Now, I recognize that in this economy you may be saying, “What? Twice? Really?” Let me explain.
It’s not so much that I’m a die-hard Michael Jackson fan. In fact, the first time I saw it was only to be with my two younger sons, and they all but had to drag me. But after seeing it, something about the film touched me. I thought about it for days, hence the second viewing with my sister, who I knew would get the movie the way I did.
What was the impact?
The music was great, of course. I grew up with Michael in the 70’s and early 80’s, and then went through a second round of MJ fever when my sons discovered him in the late 80’s and 90’s. But what hit me about the movie was more than the music; it was watching the man himself, a master at work. From his natural talent as a child, Michael developed his craft, pushed the limits, and was, for many, a genius. But first and foremost he was a man committed to living out his creative core with passion and excellence.
I left the movie feeling profoundly inspired and motivated to excel in my own creative endeavors. I’m not a musician, entertainer, or an artist, but I do have a creative core that longs to find expression. I think we all do. It is part of being made in God’s image. He created and, with joy, declared it good. And deep down, we long to do the same.
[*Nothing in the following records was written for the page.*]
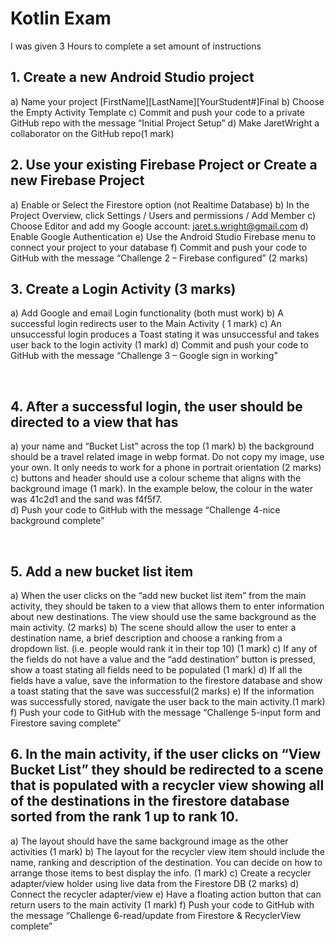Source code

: # Kotlin Exam
I was given 3 Hours to complete a set amount of instructions 

## 1.	Create a new Android Studio project 
a)	Name your project [FirstName][LastName][YourStudent#]Final 
b)	Choose the Empty Activity Template
c)	Commit and push your code to a private GitHub repo with the message “Initial Project Setup” 
d)	Make JaretWright a collaborator on the GitHub repo(1 mark)


## 2.	Use your existing Firebase Project or Create a new Firebase Project
a)	Enable or Select the Firestore option (not Realtime Database)
b)	In the Project Overview, click Settings / Users and permissions / Add Member
c)	Choose Editor and add my Google account: jaret.s.wright@gmail.com
d)	Enable Google Authentication
e)	Use the Android Studio Firebase menu to connect your project to your database
f)	Commit and push your code to GitHub with the message “Challenge 2 – Firebase configured” (2 marks)


## 3.	Create a Login Activity (3 marks)
a)	Add Google and email Login functionality (both must work)
b)	A successful login redirects user to the Main Activity ( 1 mark)
c)	An unsuccessful login produces a Toast stating it was unsuccessful and takes user back to the login activity (1 mark)
d)	Commit and push your code to GitHub with the message “Challenge 3 – Google sign in working”

 
## 4.	After a successful login, the user should be directed to a view that has
a)	your name and “Bucket List” across the top (1 mark)
b)	the background should be a travel related image in webp format.  Do not copy my image, use your own.  It only needs to work for a phone in portrait orientation (2 marks)
c)	buttons and header should use a colour scheme that aligns with the background image (1 mark).  In the example below, the colour in the water was 41c2d1 and the sand was f4f5f7.  
d)	Push your code to GitHub with the message “Challenge 4-nice background complete”
 
 
## 5.	Add a new bucket list item 
a)	When the user clicks on the “add new bucket list item” from the main activity, they should be taken to a view that allows them to enter information about new destinations.  The view should use the same background as the main activity. (2 marks)
b)	The scene should allow the user to enter a destination name, a brief description and choose a ranking from a dropdown list. (i.e. people would rank it in their top 10) (1 mark)
c)	If any of the fields do not have a value and the “add destination” button is pressed, show a toast stating all fields need to be populated (1 mark)
d)	If all the fields have a value, save the information to the firestore database and show a toast stating that the save was successful(2 marks)
e)	If the information was successfully stored, navigate the user back to the main activity.(1 mark)
f)	Push your code to GitHub with the message “Challenge 5-input form and Firestore saving complete”
 

## 6.	In the main activity, if the user clicks on “View Bucket List” they should be redirected to a scene that is populated with a recycler view showing all of the destinations in the firestore database sorted from the rank 1 up to rank 10.
a)	The layout should have the same background image as the other activities (1 mark)
b)	The layout for the recycler view item should include the name, ranking and description of the destination.  You can decide on how to arrange those items to best display the info. (1 mark)
c)	Create a recycler adapter/view holder using live data from the Firestore DB (2 marks)
d)	Connect the recycler adapter/view 
e)	Have a floating action button that can return users to the main activity (1 mark)
f)	Push your code to GitHub with the message “Challenge 6-read/update from Firestore & RecyclerView complete”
When I say creative core I’m not just talking about the arts. I’m talking about any activity where we lose ourselves imagining and inventing ways to develop it, or make it, or write it, or organize it, or promote it, or present it, or assemble it, or plan it . . .
Whatever the “it” is, if the end result is something that was not in existence before, we created it. And if we are passionate and find joy in the creating, we have tapped into our creative core.
But for it to be good takes work.
Even in the biblical creation account, Genesis 2:3 says on the seventh day God “rested from all the work of creating he had done.” Now God would not have been physically tired, so this was probably more about modeling for us. But the point stands. Creating that which is good takes work.
And here lies the rub. We want the good without the labor! We’re usually not that eager to commit to studying, practicing, researching, working with mentors or coaches, failing and trying again, or doing whatever it takes to be good.
This is why people like Michael Jackson are so inspirational. You can’t watch his artistry without an awe-filled sense of what it took him to get there. Remember what Thomas Edison said about genius? It is 1% inspiration and 99% perspiration. We don’t like to sweat.
Yet, my heart is lifted when I see passion and commitment like Michael’s. How can I dare offer God anything less with the passions, gifts and abilities He’s given to me?
But too often, unfortunately, I’m just not willing to go there.
I’m reminded of a Plaster of Paris sculpture I did in junior high. As other students were finishing, I wanted to be done, too. When I turned mine in, my teacher said she liked what I had done so far, but wanted me to keep working on it.
We had a battle of artists’ wills for awhile, where I would do a little more, only to have her say, “This is coming along great, keep going.”
Finally, I held my ground to being finished, even though I could tell she wanted me to do more.
Now, more than 30 years later, when I look at that sculpture, I see exactly what she saw. I see where I really did stop too soon. It was okay, but not good.
Perhaps back then I needed more inspiration, a rest from it, or maybe I was just too lazy. I don’t know.
But I do know when I see models of passion and commitment today, and resulting fruit that is truly good, my creative core leaps. I want to create; no, I must create, to the best of my ability, that which is good, too. Just like my heavenly Father.